DEATH OF A SALESMAN SUMMARY
Willy Loman, the old salesperson, returns early from a business trip. After nearly crashing multiple times, Willy now realizes he should not be driving at all. Realizing that her husband is no longer able to do his job as a traveling salesman, as he so did for many previous years, Willy’s wife, Linda, recommends that her husband approach his boss, Howard, to give him a local office job in their New York headquarters. Confident that he will get the job because he thinks himself as a valuable sales clerk Willy plans to ask his boss. We also begin to learn more about the background of the family and learn about Willy and Linda’s two grown sons, Biff and Happy. Biff has just recently returning home from working as a farmhand in the West. Willy feels that Biff could have been a rich and successful man, but chooses to waste his talents instead of getting his life on track and is only trying to spite him by destroying his future.
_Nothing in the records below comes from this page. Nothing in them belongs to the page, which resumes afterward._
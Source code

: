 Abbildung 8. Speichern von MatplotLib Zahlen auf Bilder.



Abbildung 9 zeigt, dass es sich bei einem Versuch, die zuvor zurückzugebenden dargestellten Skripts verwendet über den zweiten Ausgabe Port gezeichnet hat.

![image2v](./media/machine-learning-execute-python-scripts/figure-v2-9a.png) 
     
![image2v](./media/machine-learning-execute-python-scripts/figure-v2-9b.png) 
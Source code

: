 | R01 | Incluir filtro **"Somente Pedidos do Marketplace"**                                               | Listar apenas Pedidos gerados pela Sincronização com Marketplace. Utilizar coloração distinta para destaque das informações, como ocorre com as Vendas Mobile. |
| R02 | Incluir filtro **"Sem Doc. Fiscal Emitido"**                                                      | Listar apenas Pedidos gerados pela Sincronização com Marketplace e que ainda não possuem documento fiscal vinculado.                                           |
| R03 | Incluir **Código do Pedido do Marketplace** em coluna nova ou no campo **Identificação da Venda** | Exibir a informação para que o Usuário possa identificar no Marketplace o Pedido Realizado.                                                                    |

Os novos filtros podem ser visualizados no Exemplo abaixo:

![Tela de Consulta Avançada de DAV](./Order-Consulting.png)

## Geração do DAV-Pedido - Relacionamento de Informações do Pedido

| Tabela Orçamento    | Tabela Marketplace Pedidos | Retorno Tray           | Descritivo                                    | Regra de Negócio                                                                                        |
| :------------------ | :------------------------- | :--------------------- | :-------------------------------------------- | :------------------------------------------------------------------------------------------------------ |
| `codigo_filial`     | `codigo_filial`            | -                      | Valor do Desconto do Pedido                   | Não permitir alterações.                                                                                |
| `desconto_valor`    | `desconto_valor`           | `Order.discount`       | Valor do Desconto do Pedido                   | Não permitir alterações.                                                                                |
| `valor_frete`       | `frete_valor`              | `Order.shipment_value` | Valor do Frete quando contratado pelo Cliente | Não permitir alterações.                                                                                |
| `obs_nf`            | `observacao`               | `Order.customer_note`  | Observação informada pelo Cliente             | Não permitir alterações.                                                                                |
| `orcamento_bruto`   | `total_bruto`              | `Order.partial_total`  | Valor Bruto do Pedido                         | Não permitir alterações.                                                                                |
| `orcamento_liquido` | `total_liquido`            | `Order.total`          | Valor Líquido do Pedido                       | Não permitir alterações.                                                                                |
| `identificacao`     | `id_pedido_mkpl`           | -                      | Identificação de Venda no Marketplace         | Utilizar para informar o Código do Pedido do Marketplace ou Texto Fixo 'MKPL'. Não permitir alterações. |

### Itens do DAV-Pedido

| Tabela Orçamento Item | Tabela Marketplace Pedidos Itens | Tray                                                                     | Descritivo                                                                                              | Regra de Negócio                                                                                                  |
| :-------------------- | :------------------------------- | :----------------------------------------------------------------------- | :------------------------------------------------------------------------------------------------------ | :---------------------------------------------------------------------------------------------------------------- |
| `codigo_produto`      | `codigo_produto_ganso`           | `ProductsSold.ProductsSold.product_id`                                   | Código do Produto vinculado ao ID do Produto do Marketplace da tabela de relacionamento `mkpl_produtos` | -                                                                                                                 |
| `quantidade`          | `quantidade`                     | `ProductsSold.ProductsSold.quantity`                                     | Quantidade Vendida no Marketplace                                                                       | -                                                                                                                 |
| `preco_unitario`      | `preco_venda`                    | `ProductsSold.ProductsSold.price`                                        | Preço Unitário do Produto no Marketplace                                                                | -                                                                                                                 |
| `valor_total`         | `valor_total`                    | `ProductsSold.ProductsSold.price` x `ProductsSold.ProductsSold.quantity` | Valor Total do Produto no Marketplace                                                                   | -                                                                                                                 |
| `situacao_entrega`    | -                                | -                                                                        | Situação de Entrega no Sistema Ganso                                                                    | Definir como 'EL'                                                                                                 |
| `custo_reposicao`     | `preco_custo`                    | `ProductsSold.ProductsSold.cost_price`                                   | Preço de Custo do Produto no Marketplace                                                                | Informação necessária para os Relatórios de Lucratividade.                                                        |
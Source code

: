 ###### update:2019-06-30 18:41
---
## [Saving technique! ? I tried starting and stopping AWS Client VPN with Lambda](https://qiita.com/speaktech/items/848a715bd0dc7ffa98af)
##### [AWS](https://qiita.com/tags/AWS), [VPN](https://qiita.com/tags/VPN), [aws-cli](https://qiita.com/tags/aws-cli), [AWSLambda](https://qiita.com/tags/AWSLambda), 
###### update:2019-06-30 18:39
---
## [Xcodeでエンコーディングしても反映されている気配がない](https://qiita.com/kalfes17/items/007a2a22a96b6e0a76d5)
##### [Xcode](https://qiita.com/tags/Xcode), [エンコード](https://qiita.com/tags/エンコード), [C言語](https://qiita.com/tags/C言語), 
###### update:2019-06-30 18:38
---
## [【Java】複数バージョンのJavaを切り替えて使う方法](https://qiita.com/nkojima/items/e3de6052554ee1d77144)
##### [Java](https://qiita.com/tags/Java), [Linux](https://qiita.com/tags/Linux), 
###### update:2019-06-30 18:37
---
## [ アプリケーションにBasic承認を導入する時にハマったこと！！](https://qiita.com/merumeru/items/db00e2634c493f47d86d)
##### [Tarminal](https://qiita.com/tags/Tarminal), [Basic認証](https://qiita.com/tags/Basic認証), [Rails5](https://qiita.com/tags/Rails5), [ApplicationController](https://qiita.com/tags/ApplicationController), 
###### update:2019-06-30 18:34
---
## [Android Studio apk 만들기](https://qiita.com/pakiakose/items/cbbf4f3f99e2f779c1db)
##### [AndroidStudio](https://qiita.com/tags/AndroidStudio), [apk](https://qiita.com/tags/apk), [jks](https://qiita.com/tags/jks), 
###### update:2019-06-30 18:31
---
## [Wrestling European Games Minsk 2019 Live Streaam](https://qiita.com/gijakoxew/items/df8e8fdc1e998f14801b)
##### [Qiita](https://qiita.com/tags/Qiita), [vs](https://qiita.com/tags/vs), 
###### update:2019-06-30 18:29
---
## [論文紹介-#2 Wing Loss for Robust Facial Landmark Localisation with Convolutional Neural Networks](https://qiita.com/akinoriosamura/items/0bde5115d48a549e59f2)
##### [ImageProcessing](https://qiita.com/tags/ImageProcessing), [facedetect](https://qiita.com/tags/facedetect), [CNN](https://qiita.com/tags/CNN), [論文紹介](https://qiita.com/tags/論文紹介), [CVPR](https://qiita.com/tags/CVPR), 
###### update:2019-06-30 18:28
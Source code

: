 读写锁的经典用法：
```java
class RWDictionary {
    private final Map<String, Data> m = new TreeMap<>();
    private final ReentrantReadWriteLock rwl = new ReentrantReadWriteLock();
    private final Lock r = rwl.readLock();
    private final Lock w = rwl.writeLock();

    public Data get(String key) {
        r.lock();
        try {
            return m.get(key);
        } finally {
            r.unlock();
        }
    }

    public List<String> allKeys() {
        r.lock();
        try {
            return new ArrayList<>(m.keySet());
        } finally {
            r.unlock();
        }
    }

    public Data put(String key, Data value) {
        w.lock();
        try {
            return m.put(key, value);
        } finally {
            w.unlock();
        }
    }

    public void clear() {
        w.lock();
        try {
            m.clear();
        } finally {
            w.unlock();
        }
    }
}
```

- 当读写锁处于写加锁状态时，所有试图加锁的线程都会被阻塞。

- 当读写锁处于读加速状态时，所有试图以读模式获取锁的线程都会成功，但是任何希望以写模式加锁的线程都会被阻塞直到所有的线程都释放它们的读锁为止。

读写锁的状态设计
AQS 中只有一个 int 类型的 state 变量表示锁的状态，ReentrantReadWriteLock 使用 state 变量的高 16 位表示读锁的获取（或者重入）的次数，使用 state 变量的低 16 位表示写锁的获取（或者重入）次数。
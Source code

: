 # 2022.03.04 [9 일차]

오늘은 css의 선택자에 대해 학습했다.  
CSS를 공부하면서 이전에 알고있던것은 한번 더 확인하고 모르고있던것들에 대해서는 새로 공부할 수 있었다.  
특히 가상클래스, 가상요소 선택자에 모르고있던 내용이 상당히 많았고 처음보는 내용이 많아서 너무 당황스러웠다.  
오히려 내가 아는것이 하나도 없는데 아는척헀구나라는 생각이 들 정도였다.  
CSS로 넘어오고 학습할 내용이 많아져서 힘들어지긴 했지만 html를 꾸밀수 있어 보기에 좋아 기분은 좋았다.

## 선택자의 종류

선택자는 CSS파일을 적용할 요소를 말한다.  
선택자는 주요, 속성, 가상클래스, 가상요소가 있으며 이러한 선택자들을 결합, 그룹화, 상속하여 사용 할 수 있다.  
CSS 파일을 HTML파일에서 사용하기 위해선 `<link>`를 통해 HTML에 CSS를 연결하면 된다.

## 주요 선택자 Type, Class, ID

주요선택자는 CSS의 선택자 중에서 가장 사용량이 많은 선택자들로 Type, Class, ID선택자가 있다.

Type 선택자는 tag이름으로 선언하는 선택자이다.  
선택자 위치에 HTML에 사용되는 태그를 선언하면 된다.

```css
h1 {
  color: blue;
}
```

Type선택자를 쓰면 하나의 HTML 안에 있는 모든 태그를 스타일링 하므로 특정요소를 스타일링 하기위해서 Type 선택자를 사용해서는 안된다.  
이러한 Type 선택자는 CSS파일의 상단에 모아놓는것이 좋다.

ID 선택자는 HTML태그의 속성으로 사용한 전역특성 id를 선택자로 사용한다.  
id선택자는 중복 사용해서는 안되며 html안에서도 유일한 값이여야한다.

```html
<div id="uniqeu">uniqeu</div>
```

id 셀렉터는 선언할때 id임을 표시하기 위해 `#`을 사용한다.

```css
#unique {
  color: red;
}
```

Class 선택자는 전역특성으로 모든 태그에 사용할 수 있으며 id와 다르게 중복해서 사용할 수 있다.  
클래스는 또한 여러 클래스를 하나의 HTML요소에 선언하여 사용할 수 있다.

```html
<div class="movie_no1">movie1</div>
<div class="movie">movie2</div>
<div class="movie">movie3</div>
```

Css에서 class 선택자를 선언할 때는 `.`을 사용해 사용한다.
That very night, Willy begins to have flashbacks and begins to talk to imagined images as though they were real people. Moreover, yeah something is wrong all right. He starts yelling so loudly that both his sons Happy and Biff wake up. The brothers are genuinely worried, having never seen their father like this. Leading Biff, to think that he should stay close to home and fix his relationship with his dad, in making this choice he decides to talk to a former employer, Bill Oliver, about financing a new business.
Once again, In the middle of the night, Willy is talking to himself loud enough to wake everyone else up. At this point Linda admits to her boys that she and Willy are lacking money and to make matters worse will is now trying to commit suicide. Due to all her stress she seems to take out her stress on the boys by accusing Biff of being the cause of his furthers unhappiness. Now Willy gets in on the family discussion and the situation goes downhill. He and Biff begin to argue, but Happy interjects that Biff plans to see Oliver the following morning. Willy is overjoyed. Everyone goes to sleep believing that tomorrow will fulfill his or her dreams: Willy expects to get a local job, and Biff expects to get a business loan. The next day, of course, everything goes wrong. Willy feels happy and confident as he meets with his boss, Howard. Rather than give him a transfer to the New York office, Willy ends up fired. Destroyed by the news, he begins to hallucinate and, yes, once again speak with imaginary people as he heads out to meet his sons at a restaurant.
Waiting for their dad at the restaurant, Biff explains to Happy that Oliver would not see him and did not have the slightest idea who he was. Distressed, spiteful, and something of a kleptomaniac, Biff stole Oliver’s fountain pen. By now, Biff has realized that he was crazy to think he would ever get a loan, and that he and his family have been lying to themselves for their entire lives. When Willy comes into the restaurant demanding good news, Biff struggles to explain what happened without letting his father down. Willy, who cannot handle the disappointment, tries to pretend it is not true. He starts drifting into the dreamy past again, reliving the moment when Biff discovered his (Willy’s) affair with a woman in Boston. While their dad is busy, and detached from reality, Biff and Happy ditch him for two girls.
Biff and Happy return home from their dates to find their mother waiting for them, fuming mad that they left their father at the restaurant. A massive argument erupts. No one wants to listen to biff, but he manages to get the point across that he cannot live up to his dad’s unrealistic expectations and is just a failure. He is the only one who sees that they have been living a lie, and he tells them so.
The night’s fight ends with Willy realizing that Biff, although a "failure," really do love him. Unfortunately, Willy cannot get past the "failure" bit. He thinks the greatest contribution that he himself can make toward his son’s success is to commit suicide. That way, Biff could use the life insurance money to start a business. Within a few minutes, there is a loud crash. Willy has killed himself. In the final scene, Linda, sobbing, still under the delusion that her husband was a much-liked salesperson, wonders why no one came to his funeral. Biff continues to see through his family’s lies and wants to be a better man who is honest with himself. Unfortunately, Happy wants to be just like his dad.